Adam Pritchett, textile artist
Adam Pritchett is a textile artist who specialises in hand embroidery. After studying fine arts at university, Adam discovered his fascination with the art form a year or so after graduating, while working full-time and in need of a creative outlet. Over the next few years, he learned as many different embroidery stitches as he could, by piecing together knowledge from charity shop books and online tutorials. With lots of practice, he slowly developed his skills.
Today, Adam spends much of his spare time sewing, creating self-initiated pieces that he often sells on Etsy, as well as taking on commissions. His work focuses around botanical and entomological themes, with some myth and magic thrown in for good measure.
Here, he discusses being a self-taught artist, juggling his embroidery work alongside a full-time job, dealing with the social media comparison trap, and more.
1. Can you tell us a bit about your background and story so far. How did you get started as a textile artist?
I studied fine arts at university and often struggled with some of the more conceptual aspects of the course. I always seemed to gravitate towards working with fabric in one way or another, even very early on in my work.
I only discovered my fascination with hand embroidery a year or so after graduating; I was in a bit of a creative funk, no longer being in a creative environment and having to work full time I needed a new channel for my energy. So I set myself a little challenge to try to learn as many embroidery stitches as I could, and try something new, and I was hooked.
2. You mentioned that you’re self-taught as an embroiderer, what sparked the decision to develop this skill and what did this journey look like?

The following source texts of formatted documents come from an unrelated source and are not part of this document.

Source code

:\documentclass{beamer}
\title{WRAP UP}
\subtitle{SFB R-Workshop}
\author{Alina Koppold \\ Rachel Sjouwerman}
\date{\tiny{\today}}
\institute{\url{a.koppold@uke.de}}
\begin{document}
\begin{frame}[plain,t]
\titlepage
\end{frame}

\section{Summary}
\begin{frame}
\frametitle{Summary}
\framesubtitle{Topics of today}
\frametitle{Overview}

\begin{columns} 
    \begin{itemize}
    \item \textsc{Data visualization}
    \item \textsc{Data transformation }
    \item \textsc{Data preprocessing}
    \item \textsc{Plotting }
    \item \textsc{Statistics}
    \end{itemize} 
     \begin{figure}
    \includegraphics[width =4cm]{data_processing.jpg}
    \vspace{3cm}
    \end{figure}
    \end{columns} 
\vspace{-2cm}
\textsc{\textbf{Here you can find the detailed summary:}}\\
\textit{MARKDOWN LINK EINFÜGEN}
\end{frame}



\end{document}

Once I began to learn some of the different stitches that I’d found in online tutorials and very old charity shop books, I just needed to learn more and develop my skill at it.
I’ve always had an interest in textiles in other forms, like knitting and weaving, so embroidery just seemed to be another that really captured my curiosity. It's a very slow type of art to make, and although it may be relatively straightforward to learn, takes a great deal of time and practice to perfect. It’s taken me around three or four years from first learning, to now.
3. What does your creative process look like and what tools and materials do you tend to use for your work?
Typically, I sketch out a composition for an embroidery that I have in mind, to see what might work and if an idea perhaps won’t translate how I first imagined. Then I sketch the design again directly onto my chosen fabric using an air erasable pen, which disappears over a number of hours, or with water. A design can develop further as the embroidery takes shape; I think the nature of it being a slow art form is that you have time to ruminate over a piece as it is coming together. I generally work with DMC stranded cotton threads, and the types of needles I use varies quite a lot depending on the kind of texture/volume that I’m trying to achieve in the sewing.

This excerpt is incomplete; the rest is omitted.